Y las escuelas e institutos como almacenes, como simples guarderías con unos datos que mueven al escalofrío y que deben hacer reflexionar. Con profesores del miedo a la depresión, de la ansiedad al tranquilizante, no pueden con sus alumnos y que dicen que “es difícil hacerse respetar en el aula cuando no nos respetan en la sociedad”.A los maestros, a la Primaria, el temporal les cogió más guarnecidos por el paraguas de una mejor formación psicopedagógica debido a que estaban acostumbrados a todo tipo de alumnos.
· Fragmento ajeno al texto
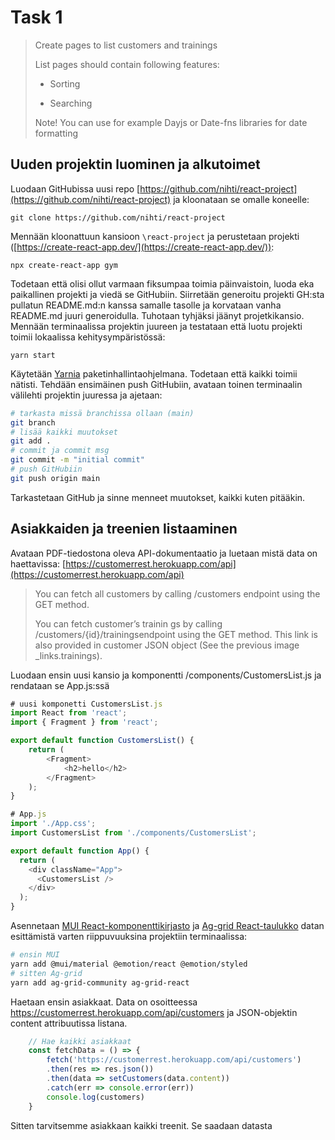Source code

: # Task 1 

> Create pages to list customers and trainings
> 
> List pages should contain following features:
> 
> - Sorting
> 
> - Searching
> 
> Note! You can use for example Dayjs or Date-fns libraries for date formatting 

## Uuden projektin luominen ja alkutoimet

Luodaan GitHubissa uusi repo [https://github.com/nihti/react-project](https://github.com/nihti/react-project) ja kloonataan se omalle koneelle:

`git clone https://github.com/nihti/react-project`

Mennään kloonattuun kansioon `\react-project` ja perustetaan projekti ([https://create-react-app.dev/](https://create-react-app.dev/)):

`npx create-react-app gym` 

Todetaan että olisi ollut varmaan fiksumpaa toimia päinvaistoin, luoda eka paikallinen projekti ja viedä se GitHubiin. Siirretään generoitu projekti GH:sta pullatun README.md:n kanssa samalle tasolle ja korvataan vanha README.md juuri generoidulla. Tuhotaan tyhjäksi jäänyt projetkikansio. Mennään terminaalissa projektin juureen ja testataan että luotu projekti toimii lokaalissa kehitysympäristössä: 

`yarn start`

Käytetään [Yarnia](https://classic.yarnpkg.com/en/) paketinhallintaohjelmana. Todetaan että kaikki toimii nätisti. Tehdään ensimäinen push GitHubiin, avataan toinen terminaalin välilehti projektin juuressa ja ajetaan:

```bash
# tarkasta missä branchissa ollaan (main)
git branch 
# lisää kaikki muutokset
git add .
# commit ja commit msg
git commit -m "initial commit"
# push GitHubiin
git push origin main 
```

Tarkastetaan GitHub ja sinne menneet muutokset, kaikki kuten pitääkin. 

## Asiakkaiden ja treenien listaaminen

Avataan PDF-tiedostona oleva API-dokumentaatio ja luetaan mistä data on haettavissa: 
[https://customerrest.herokuapp.com/api](https://customerrest.herokuapp.com/api)

> You can fetch all customers by calling /customers endpoint using the GET method.
> 
> You can fetch customer’s trainin gs by calling /customers/{id}/trainingsendpoint using the GET method. This link is also provided in customer JSON object (See the previous image _links.trainings).   

Luodaan ensin uusi kansio ja komponentti /components/CustomersList.js ja rendataan se App.js:ssä 

```JavaScript 
# uusi komponetti CustomersList.js
import React from 'react';
import { Fragment } from 'react';

export default function CustomersList() {
    return (
        <Fragment>
            <h2>hello</h2>
        </Fragment>
    );
}

# App.js
import './App.css';
import CustomersList from './components/CustomersList';

export default function App() {
  return (
    <div className="App">
      <CustomersList />
    </div>
  );
}
```

Asennetaan [MUI React-komponenttikirjasto](https://mui.com/) ja [Ag-grid React-taulukko](https://ag-grid.com/) datan esittämistä varten riippuvuuksina projektiin terminaalissa:

```bash
# ensin MUI
yarn add @mui/material @emotion/react @emotion/styled
# sitten Ag-grid
yarn add ag-grid-community ag-grid-react
```

Haetaan ensin asiakkaat. Data on osoitteessa https://customerrest.herokuapp.com/api/customers ja JSON-objektin content attribuutissa listana. 

```JavaScript
    // Hae kaikki asiakkaat
    const fetchData = () => {
        fetch('https://customerrest.herokuapp.com/api/customers')
        .then(res => res.json())
        .then(data => setCustomers(data.content))
        .catch(err => console.error(err))
        console.log(customers)
    }
```

Sitten tarvitsemme asiakkaan kaikki treenit. Se saadaan datasta 
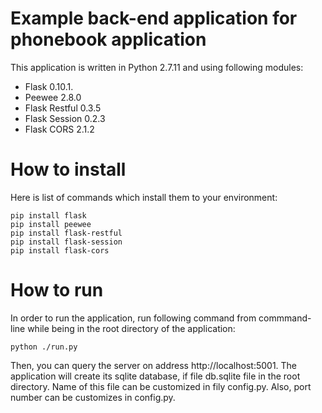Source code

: # Example back-end application for phonebook application

This application is written in Python 2.7.11 and using following modules:

* Flask 0.10.1.
* Peewee 2.8.0
* Flask Restful 0.3.5
* Flask Session 0.2.3
* Flask CORS 2.1.2

# How to install

Here is list of commands which install them to your environment:

```
pip install flask
pip install peewee
pip install flask-restful
pip install flask-session
pip install flask-cors
```

# How to run

In order to run the application, run following command from commmand-line while being in the root directory of the application:

```
python ./run.py
```
Then, you can query the server on address http://localhost:5001. The application will create its sqlite database, if file db.sqlite file in the root directory. Name of this file can be customized in fily config.py. Also, port number can be customizes in config.py.
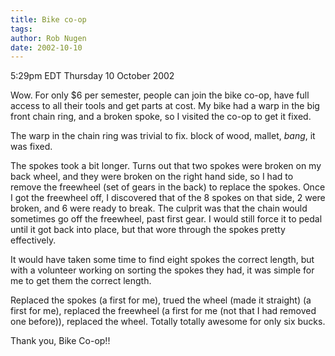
 ```yaml
---
title: Bike co-op
tags: 
author: Rob Nugen
date: 2002-10-10
---
```


<p class=date>5:29pm EDT Thursday 10 October 2002</p>

<p>Wow.  For only $6 per semester, people can join the bike co-op,
have full access to all their tools and get parts at cost.  My bike
had a warp in the big front chain ring, and a broken spoke, so I
visited the co-op to get it fixed.</p>

<p>The warp in the chain ring was trivial to fix.  block of wood,
mallet, <em>bang</em>, it was fixed.</p>

<p>The spokes took a bit longer.  Turns out that two spokes were
broken on my back wheel, and they were broken on the right hand side,
so I had to remove the freewheel (set of gears in the back) to replace
the spokes.  Once I got the freewheel off, I discovered that of the 8
spokes on that side, 2 were broken, and 6 were ready to break.  The
culprit was that the chain would sometimes go off the freewheel, past
first gear.  I would still force it to pedal until it got back into
place, but that wore through the spokes pretty effectively.</p>

<p>It would have taken some time to find eight spokes the correct
length, but with a volunteer working on sorting the spokes they had,
it was simple for me to get them the correct length.</p>

<p>Replaced the spokes (a first for me), trued the wheel (made it
straight) (a first for me), replaced the freewheel (a first for me
(not that I had removed one before)), replaced the wheel.  Totally
totally awesome for only six bucks.</p>

<p>Thank you, Bike Co-op!!</p>
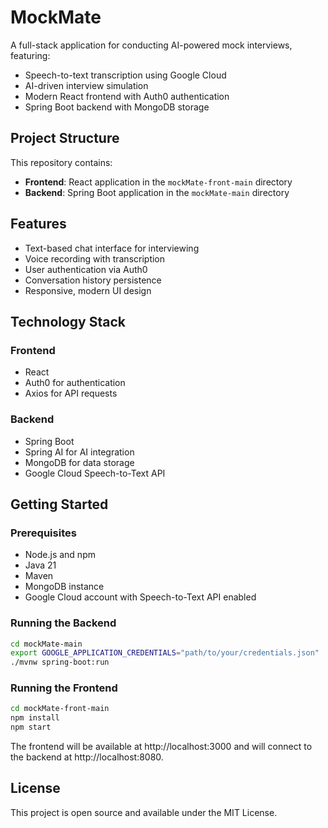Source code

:# MockMate

A full-stack application for conducting AI-powered mock interviews, featuring:

- Speech-to-text transcription using Google Cloud
- AI-driven interview simulation
- Modern React frontend with Auth0 authentication
- Spring Boot backend with MongoDB storage

## Project Structure

This repository contains:

- **Frontend**: React application in the `mockMate-front-main` directory
- **Backend**: Spring Boot application in the `mockMate-main` directory

## Features

- Text-based chat interface for interviewing
- Voice recording with transcription
- User authentication via Auth0
- Conversation history persistence
- Responsive, modern UI design

## Technology Stack

### Frontend
- React
- Auth0 for authentication
- Axios for API requests

### Backend
- Spring Boot
- Spring AI for AI integration
- MongoDB for data storage
- Google Cloud Speech-to-Text API

## Getting Started

### Prerequisites
- Node.js and npm
- Java 21
- Maven
- MongoDB instance
- Google Cloud account with Speech-to-Text API enabled

### Running the Backend
```bash
cd mockMate-main
export GOOGLE_APPLICATION_CREDENTIALS="path/to/your/credentials.json"
./mvnw spring-boot:run
```

### Running the Frontend
```bash
cd mockMate-front-main
npm install
npm start
```

The frontend will be available at http://localhost:3000 and will connect to the backend at http://localhost:8080.

## License
This project is open source and available under the MIT License.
Pero los profesores de Secundaria, con grupos más homogéneos y con el filtraje de la FP de antes, les cogió con el paso cambiado y a trancas y barrancas sacan la cabeza del atolladero, porque ya se sabe que la indisciplina viene de la desmotivación y hay que estar preparado para el futuro, y que sea real esa frase para la absoluta reflexión “lo que no nos gastemos ahora en maestros, nos lo gastaremos mañana en policía”. Y la enseñanza pública siempre llevando la peor parte, con mayor porcentaje de inmigración, con mayor número de alumnos conflictivos, de familias desestructuradas, y de menores recursos…Y uno, desde sus muchos años de experiencia, dice que hay que educar que no instruir. Educar en la variedad y en la diversidad. Y acercarse al alumno con alegría y eficacia. Ya lo decía Jorge Valdano hablando de fútbol: “En un vestuario está el universo entero”. Lo mismo sucede en cada clase: hay un mundo distinto de alumnos con diferentes ideas, gustos, maneras, formas, estilos, sentidos de la vida. Un conjunto de seres de carne y hueso, no de ordenadores, teclas al fin, ni de herramientas, hierros al fin, sino de personas en pie de presente y camino del porvenir. Cada uno necesita un toque distinto, una tecla singular, un aroma especial. Autoridad y libertad, un binomio que parece imposible, pero que hay que desarrollar entre todos porque si no la educación se va al cuerno del futuro.